2026-05-16

Overview of the App

This App takes an inputed phrase (up to three words) and predicts the next word within the sequence.

The App was constructed through several major steps including:

  • Data cleaning and preparation
  • Exploratory analysis
  • N-gram creation
  • Model construction
  • App development

Descriptions of the training data, modeling technique, and an example of the App output for the input string “I like your” can be found in the next several slides.

Training Data

The data used for the construction of the prediction model come from the (Swiftkey) HC Corpora data set. This data set is obtained from three main sources (Blogs, News, and Twitter) and is available in four languages (English, German, Finnish, and Russian). For the purposes of this analysis, only the English version was utilized.

Due to the large size of the data sets, a random selection of lines was selected from each of the 3 sources. To keep the relative importance of each source similar to the original data, a proportional sample (12%) was selected from each source.

Before modeling could begin, the data was cleaned to remove any numbers, punctuation, URLs, separators, symbols, or profanity. Stop words were included in the final model to retain context and improve the predictive accuracy.

Modeling

The prediction model utilizes an N-gram language model to predict the next word in the submitted phrase based on the 4, 3, & 2-gram matches.

The N-gram comparison sets were created with the Quanteda package in R. To minimize memory and computational time within the App itself, the N-gram sets were computed outside of the App with the tokenized data being convert to DFM files and saved as RDS files for use in the App. To minimize the occurrence of rare N-grams each of the 3 files was trimmed to have at least 2 (4 & 3-gram) or 3 (2-gram) occurrences of each N-gram.

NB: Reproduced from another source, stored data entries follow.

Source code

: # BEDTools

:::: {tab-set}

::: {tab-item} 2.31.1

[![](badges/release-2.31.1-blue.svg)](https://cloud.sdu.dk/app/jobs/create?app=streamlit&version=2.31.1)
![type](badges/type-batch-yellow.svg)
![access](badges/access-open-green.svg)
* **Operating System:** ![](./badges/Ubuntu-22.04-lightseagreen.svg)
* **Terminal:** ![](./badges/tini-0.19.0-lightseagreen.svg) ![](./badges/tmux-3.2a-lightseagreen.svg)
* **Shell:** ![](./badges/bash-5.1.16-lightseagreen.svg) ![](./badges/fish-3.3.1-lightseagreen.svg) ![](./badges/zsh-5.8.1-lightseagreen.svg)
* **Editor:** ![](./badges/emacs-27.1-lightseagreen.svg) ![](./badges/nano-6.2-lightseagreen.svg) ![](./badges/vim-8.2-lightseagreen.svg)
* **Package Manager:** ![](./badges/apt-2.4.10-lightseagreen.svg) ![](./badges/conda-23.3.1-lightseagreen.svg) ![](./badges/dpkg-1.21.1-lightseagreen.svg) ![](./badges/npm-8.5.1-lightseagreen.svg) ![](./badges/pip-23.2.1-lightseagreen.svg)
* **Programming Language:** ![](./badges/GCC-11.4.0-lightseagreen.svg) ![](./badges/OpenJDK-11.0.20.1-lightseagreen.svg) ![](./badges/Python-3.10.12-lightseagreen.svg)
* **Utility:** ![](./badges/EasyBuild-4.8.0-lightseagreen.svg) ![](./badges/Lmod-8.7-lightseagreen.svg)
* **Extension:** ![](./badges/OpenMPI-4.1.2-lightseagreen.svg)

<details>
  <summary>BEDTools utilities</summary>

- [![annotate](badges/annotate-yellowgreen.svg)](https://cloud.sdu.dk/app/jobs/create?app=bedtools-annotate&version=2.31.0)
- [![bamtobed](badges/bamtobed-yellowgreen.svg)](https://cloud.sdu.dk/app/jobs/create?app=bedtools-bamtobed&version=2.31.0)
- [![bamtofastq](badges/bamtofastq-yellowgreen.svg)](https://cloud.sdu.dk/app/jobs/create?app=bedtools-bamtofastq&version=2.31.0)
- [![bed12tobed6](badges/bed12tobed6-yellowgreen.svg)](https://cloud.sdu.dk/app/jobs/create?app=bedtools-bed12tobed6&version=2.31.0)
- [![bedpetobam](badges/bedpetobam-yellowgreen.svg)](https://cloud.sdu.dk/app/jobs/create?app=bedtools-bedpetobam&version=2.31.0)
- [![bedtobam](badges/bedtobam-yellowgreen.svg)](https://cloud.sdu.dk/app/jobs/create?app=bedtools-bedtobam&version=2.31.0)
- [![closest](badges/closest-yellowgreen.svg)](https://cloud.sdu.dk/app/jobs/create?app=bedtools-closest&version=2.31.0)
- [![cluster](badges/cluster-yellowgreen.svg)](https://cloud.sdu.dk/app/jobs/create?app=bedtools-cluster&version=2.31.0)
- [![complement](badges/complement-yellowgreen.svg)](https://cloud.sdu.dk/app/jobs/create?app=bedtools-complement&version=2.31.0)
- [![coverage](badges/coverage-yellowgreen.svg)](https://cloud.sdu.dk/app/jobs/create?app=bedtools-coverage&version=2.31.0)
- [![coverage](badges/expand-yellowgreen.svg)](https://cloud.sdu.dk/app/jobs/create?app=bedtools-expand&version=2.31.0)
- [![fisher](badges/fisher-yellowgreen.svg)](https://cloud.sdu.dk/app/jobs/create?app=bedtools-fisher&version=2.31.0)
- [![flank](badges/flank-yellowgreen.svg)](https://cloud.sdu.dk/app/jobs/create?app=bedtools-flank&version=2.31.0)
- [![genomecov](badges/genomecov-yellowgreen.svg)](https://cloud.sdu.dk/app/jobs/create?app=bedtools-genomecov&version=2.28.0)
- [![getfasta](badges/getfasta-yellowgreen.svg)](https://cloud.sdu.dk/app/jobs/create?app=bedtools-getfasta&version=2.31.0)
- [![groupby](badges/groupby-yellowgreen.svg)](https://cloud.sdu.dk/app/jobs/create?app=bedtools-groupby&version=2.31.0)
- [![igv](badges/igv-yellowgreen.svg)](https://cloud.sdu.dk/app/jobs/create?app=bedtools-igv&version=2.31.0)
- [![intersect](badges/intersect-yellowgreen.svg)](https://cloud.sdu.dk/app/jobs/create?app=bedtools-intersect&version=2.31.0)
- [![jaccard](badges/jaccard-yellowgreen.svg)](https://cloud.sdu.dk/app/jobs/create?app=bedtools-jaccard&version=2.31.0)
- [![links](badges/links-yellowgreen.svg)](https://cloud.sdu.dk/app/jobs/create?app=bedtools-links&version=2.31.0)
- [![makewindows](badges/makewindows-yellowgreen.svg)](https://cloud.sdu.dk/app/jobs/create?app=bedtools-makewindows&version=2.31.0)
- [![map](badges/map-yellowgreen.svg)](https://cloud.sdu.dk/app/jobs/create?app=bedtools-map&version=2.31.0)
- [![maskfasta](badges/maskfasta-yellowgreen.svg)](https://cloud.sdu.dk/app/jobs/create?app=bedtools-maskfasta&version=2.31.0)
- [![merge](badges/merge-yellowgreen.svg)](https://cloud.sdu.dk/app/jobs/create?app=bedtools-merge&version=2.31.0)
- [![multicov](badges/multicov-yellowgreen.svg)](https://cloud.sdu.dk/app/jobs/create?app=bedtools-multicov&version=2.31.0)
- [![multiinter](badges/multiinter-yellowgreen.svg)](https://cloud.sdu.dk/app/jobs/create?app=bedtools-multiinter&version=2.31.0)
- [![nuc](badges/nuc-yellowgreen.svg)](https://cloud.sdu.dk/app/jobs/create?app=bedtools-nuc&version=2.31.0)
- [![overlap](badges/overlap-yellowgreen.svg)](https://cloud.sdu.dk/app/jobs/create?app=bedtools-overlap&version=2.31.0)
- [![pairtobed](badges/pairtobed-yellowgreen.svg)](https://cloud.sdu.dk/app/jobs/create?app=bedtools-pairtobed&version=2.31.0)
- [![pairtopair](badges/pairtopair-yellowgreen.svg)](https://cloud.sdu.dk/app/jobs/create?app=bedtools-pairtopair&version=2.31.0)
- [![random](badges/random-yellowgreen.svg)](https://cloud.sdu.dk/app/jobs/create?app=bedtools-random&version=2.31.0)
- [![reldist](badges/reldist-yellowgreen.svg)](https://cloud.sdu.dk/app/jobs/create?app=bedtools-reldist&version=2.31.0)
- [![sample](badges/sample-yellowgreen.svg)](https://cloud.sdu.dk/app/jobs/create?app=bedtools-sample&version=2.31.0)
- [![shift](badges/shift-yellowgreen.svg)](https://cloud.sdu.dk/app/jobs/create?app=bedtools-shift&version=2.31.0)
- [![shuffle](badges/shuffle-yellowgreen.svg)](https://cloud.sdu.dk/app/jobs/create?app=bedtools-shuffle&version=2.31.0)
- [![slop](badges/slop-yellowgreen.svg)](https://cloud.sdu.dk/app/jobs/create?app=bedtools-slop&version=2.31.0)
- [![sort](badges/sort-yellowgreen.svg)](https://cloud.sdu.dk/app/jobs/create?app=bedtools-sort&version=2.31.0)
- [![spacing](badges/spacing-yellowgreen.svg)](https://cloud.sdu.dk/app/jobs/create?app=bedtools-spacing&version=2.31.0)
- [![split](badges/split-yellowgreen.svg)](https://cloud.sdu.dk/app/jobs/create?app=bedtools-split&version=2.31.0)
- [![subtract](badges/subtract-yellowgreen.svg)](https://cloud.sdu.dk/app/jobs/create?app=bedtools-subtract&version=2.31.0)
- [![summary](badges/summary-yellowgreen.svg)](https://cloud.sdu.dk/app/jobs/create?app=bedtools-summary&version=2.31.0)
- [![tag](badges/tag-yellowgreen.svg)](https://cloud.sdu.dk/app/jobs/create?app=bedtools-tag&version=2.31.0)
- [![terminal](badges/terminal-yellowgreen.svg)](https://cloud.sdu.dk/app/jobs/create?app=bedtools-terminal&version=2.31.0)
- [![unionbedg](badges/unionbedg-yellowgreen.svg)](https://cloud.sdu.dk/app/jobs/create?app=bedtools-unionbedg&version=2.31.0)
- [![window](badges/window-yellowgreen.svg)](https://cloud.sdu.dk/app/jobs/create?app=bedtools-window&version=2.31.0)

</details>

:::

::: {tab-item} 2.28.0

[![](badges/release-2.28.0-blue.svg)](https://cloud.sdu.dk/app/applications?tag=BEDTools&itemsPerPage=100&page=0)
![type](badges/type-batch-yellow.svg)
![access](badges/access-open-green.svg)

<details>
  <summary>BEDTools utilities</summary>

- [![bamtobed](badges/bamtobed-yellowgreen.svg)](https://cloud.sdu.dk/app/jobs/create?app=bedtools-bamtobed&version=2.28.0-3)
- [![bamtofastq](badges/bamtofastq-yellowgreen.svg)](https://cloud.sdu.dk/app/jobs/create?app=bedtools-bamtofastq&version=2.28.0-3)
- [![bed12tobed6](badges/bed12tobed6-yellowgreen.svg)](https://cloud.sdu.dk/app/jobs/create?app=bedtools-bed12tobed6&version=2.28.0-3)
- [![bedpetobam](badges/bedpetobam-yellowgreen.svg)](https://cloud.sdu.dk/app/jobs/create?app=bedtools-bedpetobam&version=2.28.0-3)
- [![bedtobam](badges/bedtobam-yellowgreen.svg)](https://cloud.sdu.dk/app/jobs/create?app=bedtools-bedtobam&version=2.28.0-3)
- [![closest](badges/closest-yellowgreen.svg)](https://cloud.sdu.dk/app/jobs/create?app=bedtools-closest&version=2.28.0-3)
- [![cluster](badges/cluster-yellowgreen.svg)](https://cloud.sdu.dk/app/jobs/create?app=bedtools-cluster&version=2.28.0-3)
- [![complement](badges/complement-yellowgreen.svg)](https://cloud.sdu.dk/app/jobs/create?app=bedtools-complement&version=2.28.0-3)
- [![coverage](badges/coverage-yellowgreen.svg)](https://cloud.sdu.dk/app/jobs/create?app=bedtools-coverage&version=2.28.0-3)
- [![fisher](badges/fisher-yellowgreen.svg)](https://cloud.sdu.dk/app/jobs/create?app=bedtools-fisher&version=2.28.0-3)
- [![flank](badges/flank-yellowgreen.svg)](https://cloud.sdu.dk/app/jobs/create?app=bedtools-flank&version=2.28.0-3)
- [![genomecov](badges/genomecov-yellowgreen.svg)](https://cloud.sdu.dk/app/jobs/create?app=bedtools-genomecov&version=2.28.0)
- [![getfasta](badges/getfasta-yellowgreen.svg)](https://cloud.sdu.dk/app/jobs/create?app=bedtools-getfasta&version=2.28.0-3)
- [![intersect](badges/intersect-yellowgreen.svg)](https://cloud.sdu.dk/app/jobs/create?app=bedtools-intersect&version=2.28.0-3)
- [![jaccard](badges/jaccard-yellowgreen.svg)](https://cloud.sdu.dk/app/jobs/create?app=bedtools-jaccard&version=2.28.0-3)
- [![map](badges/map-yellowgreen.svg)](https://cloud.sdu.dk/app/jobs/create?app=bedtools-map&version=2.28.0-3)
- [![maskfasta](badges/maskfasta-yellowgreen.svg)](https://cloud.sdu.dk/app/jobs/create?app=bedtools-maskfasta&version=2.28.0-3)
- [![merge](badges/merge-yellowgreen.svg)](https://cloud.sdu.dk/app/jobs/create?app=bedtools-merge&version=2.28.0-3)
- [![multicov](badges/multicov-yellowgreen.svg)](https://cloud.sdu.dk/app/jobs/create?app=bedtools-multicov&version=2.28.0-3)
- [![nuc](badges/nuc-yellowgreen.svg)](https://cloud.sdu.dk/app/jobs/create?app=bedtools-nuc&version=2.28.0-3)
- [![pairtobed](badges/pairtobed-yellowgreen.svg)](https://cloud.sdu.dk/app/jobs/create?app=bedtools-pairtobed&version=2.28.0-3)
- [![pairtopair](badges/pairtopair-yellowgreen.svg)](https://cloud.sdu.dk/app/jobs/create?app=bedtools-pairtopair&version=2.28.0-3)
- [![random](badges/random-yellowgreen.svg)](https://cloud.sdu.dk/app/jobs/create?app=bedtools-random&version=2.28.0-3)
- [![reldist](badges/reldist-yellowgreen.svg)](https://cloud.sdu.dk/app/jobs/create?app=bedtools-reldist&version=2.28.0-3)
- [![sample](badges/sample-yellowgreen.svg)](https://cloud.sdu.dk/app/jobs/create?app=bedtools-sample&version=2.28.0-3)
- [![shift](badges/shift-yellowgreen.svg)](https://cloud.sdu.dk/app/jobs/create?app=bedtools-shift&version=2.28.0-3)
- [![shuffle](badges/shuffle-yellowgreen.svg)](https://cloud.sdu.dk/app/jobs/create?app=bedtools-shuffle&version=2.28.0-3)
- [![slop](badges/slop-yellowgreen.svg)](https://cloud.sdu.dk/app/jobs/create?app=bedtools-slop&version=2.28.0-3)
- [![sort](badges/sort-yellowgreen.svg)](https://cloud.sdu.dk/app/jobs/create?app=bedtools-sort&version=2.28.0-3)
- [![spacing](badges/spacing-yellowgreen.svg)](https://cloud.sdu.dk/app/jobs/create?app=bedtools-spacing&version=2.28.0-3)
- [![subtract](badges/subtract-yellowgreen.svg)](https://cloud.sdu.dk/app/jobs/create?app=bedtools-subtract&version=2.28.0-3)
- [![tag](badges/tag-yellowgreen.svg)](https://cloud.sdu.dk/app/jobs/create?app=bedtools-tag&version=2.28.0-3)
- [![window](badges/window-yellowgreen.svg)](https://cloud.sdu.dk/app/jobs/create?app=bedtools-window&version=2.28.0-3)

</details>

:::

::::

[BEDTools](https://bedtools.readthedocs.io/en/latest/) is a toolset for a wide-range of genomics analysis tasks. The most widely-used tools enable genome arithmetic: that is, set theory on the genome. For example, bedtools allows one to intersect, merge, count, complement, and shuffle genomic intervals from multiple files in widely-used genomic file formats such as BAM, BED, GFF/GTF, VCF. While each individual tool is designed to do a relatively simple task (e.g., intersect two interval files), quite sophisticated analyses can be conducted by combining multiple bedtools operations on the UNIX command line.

Probabilities for the selection of final suggestions were based on the Stupid Backoff method which estimates the probabilities for unseen N-grams by backing off to smaller N-grams.

Sample App ouput

The App has three main components. In the upper panel, the user will enter their phrase and the App will output a 4-tab summary indicating the top 10 predictions and the best N-gram matches for the original phrase.

The second panel completes the input phrase with the best prediction.

The third panel show a graphical representation of the SB probabilites for the 20 best predictors.